George and Lacker are appearing because they are two of the more hawkish regional bank presidents at a time when many believe the Fed has kept interest rates too low for too long.
"The broader context here is that all of our benchmarks … these are really measures of where interest rates would otherwise be, would have been in the past if we were behaving the way we usually behave when growth, employment, and inflation are where they are now," Lacker said during a May Bloomberg interview. "It's pretty clear that we are departing relatively substantially from patterns of past behaviors that have been successful for us."
Rep. Bill Huizenga, R-Mich., is chairman of the Monetary Policy and Trade Subcommittee, which will hold the hearing. Huizenga has also sponsored legislation that would require the Fed to adjust interest rates according to a quantitative model or rule.

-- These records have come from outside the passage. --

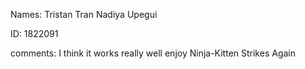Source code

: Names:
Tristan Tran
Nadiya Upegui

ID:
1822091

comments:
I think it works really well enjoy
Ninja-Kitten Strikes Again
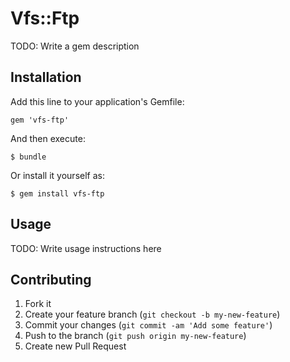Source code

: # Vfs::Ftp

TODO: Write a gem description

## Installation

Add this line to your application's Gemfile:

    gem 'vfs-ftp'

And then execute:

    $ bundle

Or install it yourself as:

    $ gem install vfs-ftp

## Usage

TODO: Write usage instructions here

## Contributing

1. Fork it
2. Create your feature branch (`git checkout -b my-new-feature`)
3. Commit your changes (`git commit -am 'Add some feature'`)
4. Push to the branch (`git push origin my-new-feature`)
5. Create new Pull Request

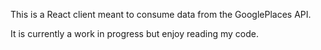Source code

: This is a React client meant to consume data from the GooglePlaces API.

It is currently a work in progress but enjoy reading my code.
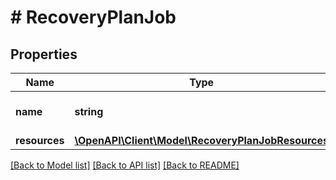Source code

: # # RecoveryPlanJob

## Properties

Name | Type | Description | Notes
------------ | ------------- | ------------- | -------------
**name** | **string** | Recovery Plan Job name. |
**resources** | [**\OpenAPI\Client\Model\RecoveryPlanJobResources**](RecoveryPlanJobResources.md) |  |

[[Back to Model list]](../../README.md#models) [[Back to API list]](../../README.md#endpoints) [[Back to README]](../../README.md)

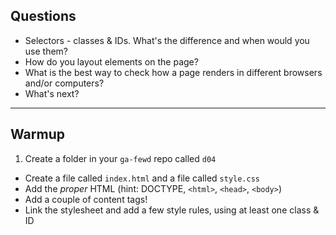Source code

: ## Questions

* Selectors - classes & IDs. What's the difference and when would you use them?
* How do you layout elements on the page?
* What is the best way to check how a page renders in different browsers and/or computers?
* What's next?

---

## Warmup

1. Create a folder in your `ga-fewd` repo called `d04`
* Create a file called `index.html` and a file called `style.css`
* Add the *proper* HTML (hint: DOCTYPE, `<html>`, `<head>`, `<body>`)
* Add a couple of content tags!
* Link the stylesheet and add a few style rules, using at least one class & ID
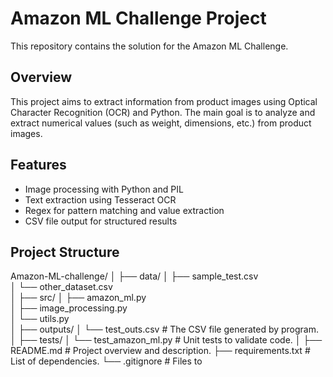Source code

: # Amazon ML Challenge Project

This repository contains the solution for the Amazon ML Challenge.

## Overview
This project aims to extract information from product images using Optical Character Recognition (OCR) and Python. The main goal is to analyze and extract numerical values (such as weight, dimensions, etc.) from product images.

## Features
- Image processing with Python and PIL
- Text extraction using Tesseract OCR
- Regex for pattern matching and value extraction
- CSV file output for structured results

## Project Structure

  Amazon-ML-challenge/
│
├── data/
│   ├── sample_test.csv            
│   └── other_dataset.csv        
│
├── src/
│   ├── amazon_ml.py             
│   ├── image_processing.py      
│   └── utils.py                   
│
├── outputs/
│   └── test_outs.csv              # The CSV file generated by program.
│
├── tests/
│   └── test_amazon_ml.py          # Unit tests to validate code.
│
├── README.md                      # Project overview and description.
├── requirements.txt               # List of dependencies.
└── .gitignore                     # Files to

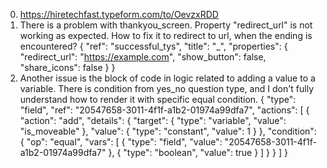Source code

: 0. https://hiretechfast.typeform.com/to/OevzxRDD
1. There is a problem with thankyou_screen. Property "redirect_url" is not working as expected. 
  How to fix it to redirect to url, when the ending is encountered?
  {
            "ref": "successful_tys",
            "title": "_",
            "properties": {
                "redirect_url": "https://example.com",
                "show_button": false,
                "share_icons": false
            }
        }
2. Another issue is the block of code in logic related to adding a value to a variable. There is condition from yes_no question type, and
  I don't fully understand how to render it with specific equal condition.
  {
            "type": "field",
            "ref": "20547658-3011-4f1f-a1b2-01974a99dfa7",
            "actions": [
                {
                    "action": "add",
                    "details": {
                        "target": {
                            "type": "variable",
                            "value": "is_moveable"
                        },
                        "value": {
                            "type": "constant",
                            "value": 1
                        }
                    },
                    "condition": {
                        "op": "equal",
                        "vars": [
                            {
                                "type": "field",
                                "value": "20547658-3011-4f1f-a1b2-01974a99dfa7"
                            },
                            {
                                "type": "boolean",
                                "value": true
                            }
                        ]
                    }
                }
            ]
        }
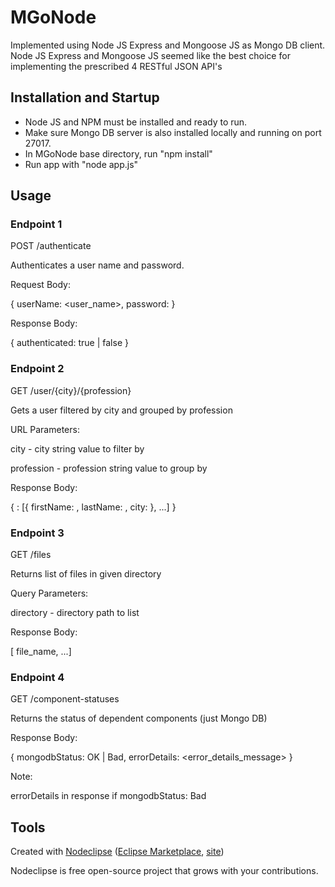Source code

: # MGoNode
Implemented using Node JS Express and Mongoose JS as Mongo DB client.  Node JS Express and Mongoose JS seemed like the best choice for implementing the prescribed 4 RESTful JSON API's


## Installation and Startup
- Node JS and NPM must be installed and ready to run.
- Make sure Mongo DB server is also installed locally and running on port 27017.
- In MGoNode base directory, run "npm install"
- Run app with "node app.js"


## Usage

### Endpoint 1
POST /authenticate

  Authenticates a user name and password.
 
Request Body:

  { userName: <user_name>, password: <password> }
 
Response Body:

  { authenticated: true | false }


### Endpoint 2
GET /user/{city}/{profession}

  Gets a user filtered by city and grouped by profession
 
URL Parameters:

  city - city string value to filter by

  profession - profession string value to group by

Response Body:

  { <profession>: [{ firstName: <firstName>, lastName: <lastName>, city: <city> }, ...] }
  

### Endpoint 3
GET /files

  Returns list of files in given directory
 
Query Parameters:

  directory - directory path to list
  
Response Body:

  [ file_name, ...]


### Endpoint 4
GET /component-statuses

  Returns the status of dependent components (just Mongo DB)
 
Response Body:

  { mongodbStatus: OK | Bad, errorDetails: <error_details_message> }
   
Note:

  errorDetails in response if mongodbStatus: Bad



## Tools

Created with [Nodeclipse](https://github.com/Nodeclipse/nodeclipse-1)
 ([Eclipse Marketplace](http://marketplace.eclipse.org/content/nodeclipse), [site](http://www.nodeclipse.org))   

Nodeclipse is free open-source project that grows with your contributions.
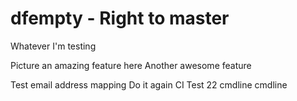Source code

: # dfempty - Right to master

Whatever I'm testing

Picture an amazing feature here
Another awesome feature

Test email address mapping
Do it again
CI Test 22
cmdline 
cmdline  
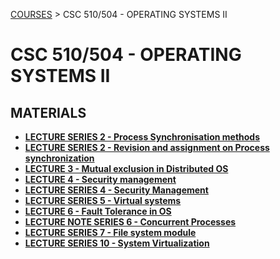 [COURSES](../../README.md) > CSC 510/504 - OPERATING SYSTEMS II

# CSC 510/504 - OPERATING SYSTEMS II

## MATERIALS

- **[LECTURE SERIES 2 - Process Synchronisation methods](https://docs.google.com/presentation/d/1TJ11fQDNtwksyjYsiNX7rCByvrr8dBiX/edit?usp=sharing&ouid=117481436158533814239&rtpof=true&sd=true)**
- **[LECTURE SERIES 2 - Revision and assignment on Process synchronization](https://docs.google.com/presentation/d/1dvmNEj0R8eR--UhX_Vs3djJJ69ZLPeKF/edit?usp=sharing&ouid=117481436158533814239&rtpof=true&sd=true)**
- **[LECTURE 3 - Mutual exclusion in Distributed OS](https://docs.google.com/presentation/d/1dOmF25W1t_Q7uaj1gyU1gBYbM-kflEll/edit?usp=sharing&ouid=117481436158533814239&rtpof=true&sd=true)**
- **[LECTURE 4 - Security management](https://docs.google.com/presentation/d/12Vr6_QG-g6T8jBycfNJpeBIK_lsr__0f/edit?usp=sharing&ouid=117481436158533814239&rtpof=true&sd=true)**
- **[LECTURE SERIES 4 - Security Management](https://docs.google.com/presentation/d/1fPYMdJPNg88IROQ8yCRbgryQkABVklxs/edit?usp=sharing&ouid=117481436158533814239&rtpof=true&sd=true)**
- **[LECTURE SERIES 5 - Virtual systems](https://docs.google.com/presentation/d/1Wpnqy3yuDUsQbw3Ik5YZm96vlSTWYlDq/edit?usp=sharing&ouid=117481436158533814239&rtpof=true&sd=true)**
- **[LECTURE 6 - Fault Tolerance in OS](https://docs.google.com/presentation/d/1TsH71dPStyMuloi1_mBECIhsMOkp_KyF/edit?usp=sharing&ouid=117481436158533814239&rtpof=true&sd=true)**
- **[LECTURE NOTE SERIES 6 - Concurrent Processes](https://docs.google.com/presentation/d/1cXpFkVDzs9CmbzDJSvONSjYcKNAcs33A/edit?usp=sharing&ouid=117481436158533814239&rtpof=true&sd=true)**
- **[LECTURE SERIES 7 - File system module](https://docs.google.com/presentation/d/1By-zUsKtVrPkypthPlnsAL6usj2whVVN/edit?usp=sharing&ouid=117481436158533814239&rtpof=true&sd=true)**
- **[LECTURE SERIES 10 - System Virtualization](https://docs.google.com/presentation/d/1iBu7Rhz3NVX8PnR254Mn5TFvx9vZJagO/edit?usp=sharing&ouid=117481436158533814239&rtpof=true&sd=true)**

Yellen's testimony will come just a week after the Fed makes a rate decision at the Federal Open Market Committee meeting, but her testimony is ostensibly about bank regulation. She could face tough questions from Republicans who believe regulation is slowing down the economy, but she could also be grilled by Democrats who have been critical about the lack of diversity among Fed leadership.
Rep. Ed Royce, R-Calif., a member of the House banking panel, is expected to introduce a bill that would encourage more risk-sharing transactions between Fannie Mae and Freddie Mac and the private sector. The bill is unlikely to pass in the near-term, but many see it as a building block for future housing finance reforms.
"We reserve judgment on this bill's prospects until the text is released, but we are generally pessimistic regarding efforts to clear mortgage finance proposals in the waning days of the 114 Congress," wrote Isaac Boltansky, an analyst with Compass Point Research and Trading in research note. "With that being said, Washington remains broadly supportive of GSE risk-sharing efforts and the administrative embrace of these structures is likely to continue."
The Urban Institute published a paper Aug. 26 that called for expanding risk-sharing transactions. The authors include a number of housing finance thought leaders, including Jim Parrott, who was a senior adviser at the National Economic Council during the Obama Administration and is currently a policy adviser for Clinton.
The Consumer Financial Protection Bureau could issue a much anticipated rulemaking surrounding prepaid financial cards as early as September. The agency said in a May blogpost that it expected to issue the final rulemaking during the summer, but it has not yet appeared.
The initial proposal was unveiled in November 2014. Among other things, it would require prepaid cards with overdraft fees to comply with Regulation Z, the same rule that credit cards must follow.
Prepaid card issuers have been making a concerted push to change the plan, arguing that if finalized in its current form, it would make it hard to keep issuing prepaid cards.
The CFPB is also expected to receive a ruling from the U.S. Court of Appeals for the D.C. Circuit in a case between the New Jersey-based mortgage lender PHH Corp and the agency.
"Based on both court timelines and channel checks, we expect the U.S. Court of Appeals for the D.C. Circuit to release its ruling in PHH v. CFPB in the coming weeks," Boltansky wrote in a research note.
The case surrounding a Real Estate Settlement Procedures Act enforcement action has potentially far-reaching consequences. CFPB Director Richard Cordray overturned a $6.4 million administrative judge's ruling against PHH and instead sought a $109 million disgorgement.
PHH challenged the enforcement's size, the CFPB's jurisdiction and the statute of limitations and the constitutionality of the CFPB's single director structure.
"Our view is that a CFPB loss in this case would force a near-term retrenchment of the bureau's enforcement and rulemaking efforts," wrote Boltanksy, who also added that a loss "would significantly strengthen legislative efforts to shift the bureau's leadership from a single director to a commission."